TASK PROMPT:
Scan the records for "length". Show the matching lines.

DATA TO USE:
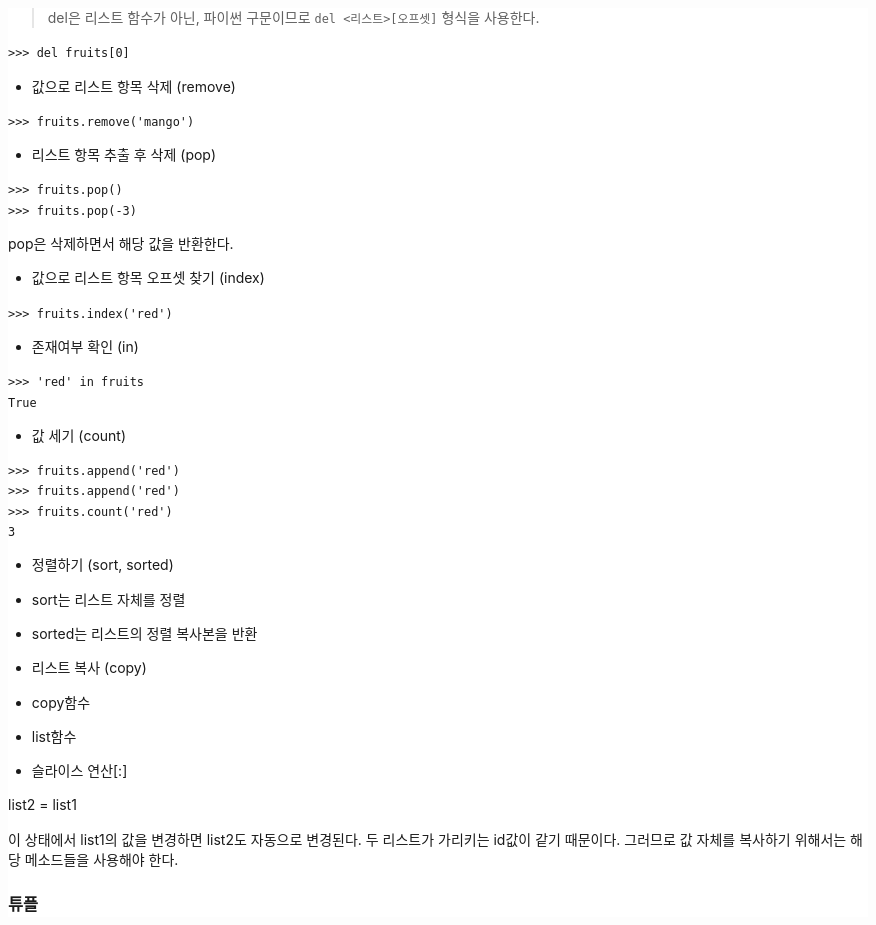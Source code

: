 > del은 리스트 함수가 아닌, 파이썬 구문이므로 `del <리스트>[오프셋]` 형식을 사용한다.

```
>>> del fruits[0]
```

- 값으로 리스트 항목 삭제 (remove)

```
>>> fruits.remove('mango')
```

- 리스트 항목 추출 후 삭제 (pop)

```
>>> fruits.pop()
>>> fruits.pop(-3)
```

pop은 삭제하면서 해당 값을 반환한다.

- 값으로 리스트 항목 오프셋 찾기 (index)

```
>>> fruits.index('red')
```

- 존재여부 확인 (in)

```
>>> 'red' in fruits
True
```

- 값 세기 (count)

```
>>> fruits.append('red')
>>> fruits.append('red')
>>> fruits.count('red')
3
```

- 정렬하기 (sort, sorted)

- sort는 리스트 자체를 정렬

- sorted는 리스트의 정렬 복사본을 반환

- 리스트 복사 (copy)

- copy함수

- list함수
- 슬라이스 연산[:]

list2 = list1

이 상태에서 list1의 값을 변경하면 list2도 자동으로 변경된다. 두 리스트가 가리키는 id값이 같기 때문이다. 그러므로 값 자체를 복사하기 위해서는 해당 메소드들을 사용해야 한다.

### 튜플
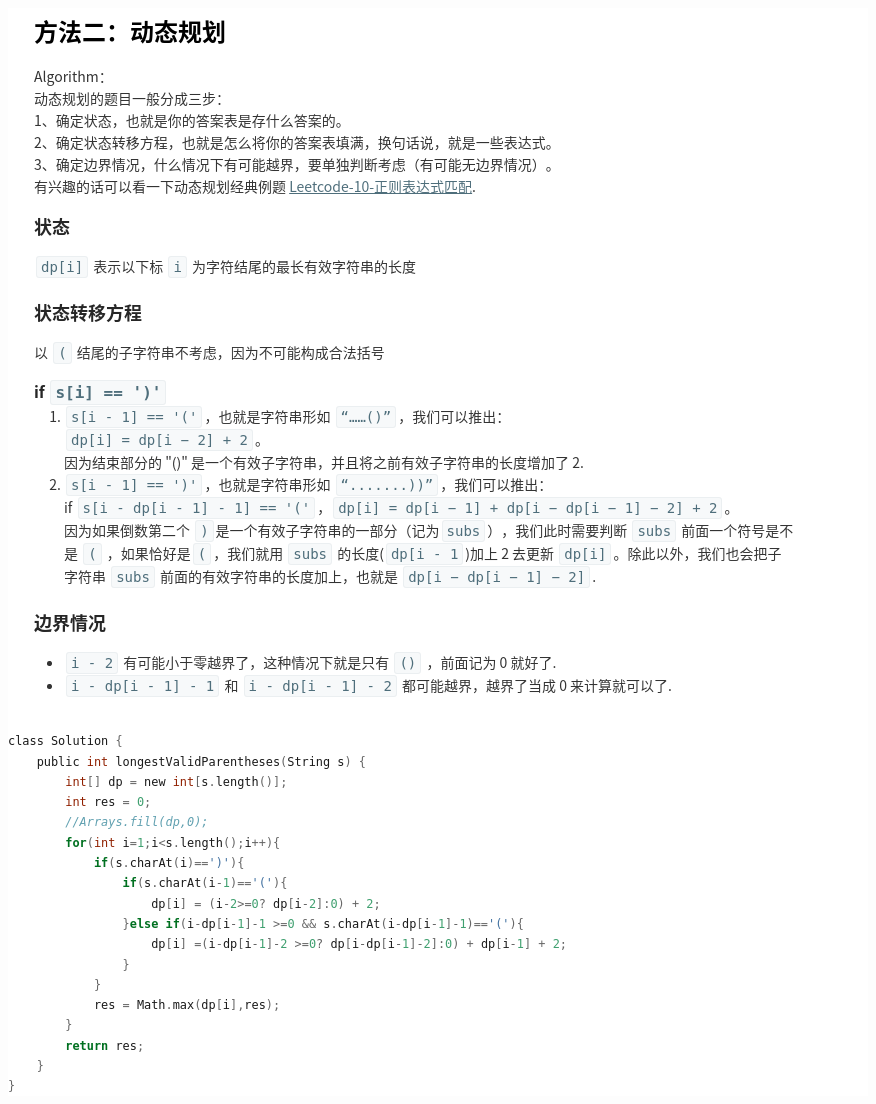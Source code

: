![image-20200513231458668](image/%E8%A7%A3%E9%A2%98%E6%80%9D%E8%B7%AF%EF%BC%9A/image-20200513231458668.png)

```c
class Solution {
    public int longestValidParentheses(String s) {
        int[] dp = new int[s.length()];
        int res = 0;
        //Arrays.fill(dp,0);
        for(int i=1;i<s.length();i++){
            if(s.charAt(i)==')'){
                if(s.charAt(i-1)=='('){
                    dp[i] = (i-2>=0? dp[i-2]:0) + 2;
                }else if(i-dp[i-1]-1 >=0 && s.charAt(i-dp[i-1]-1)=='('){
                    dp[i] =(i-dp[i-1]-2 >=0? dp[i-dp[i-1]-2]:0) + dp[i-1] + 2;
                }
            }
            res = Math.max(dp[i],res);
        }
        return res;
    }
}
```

RESULT OF THIS TASK:
        int[] dp = new int[s.length()];
        for(int i=1;i<s.length();i++){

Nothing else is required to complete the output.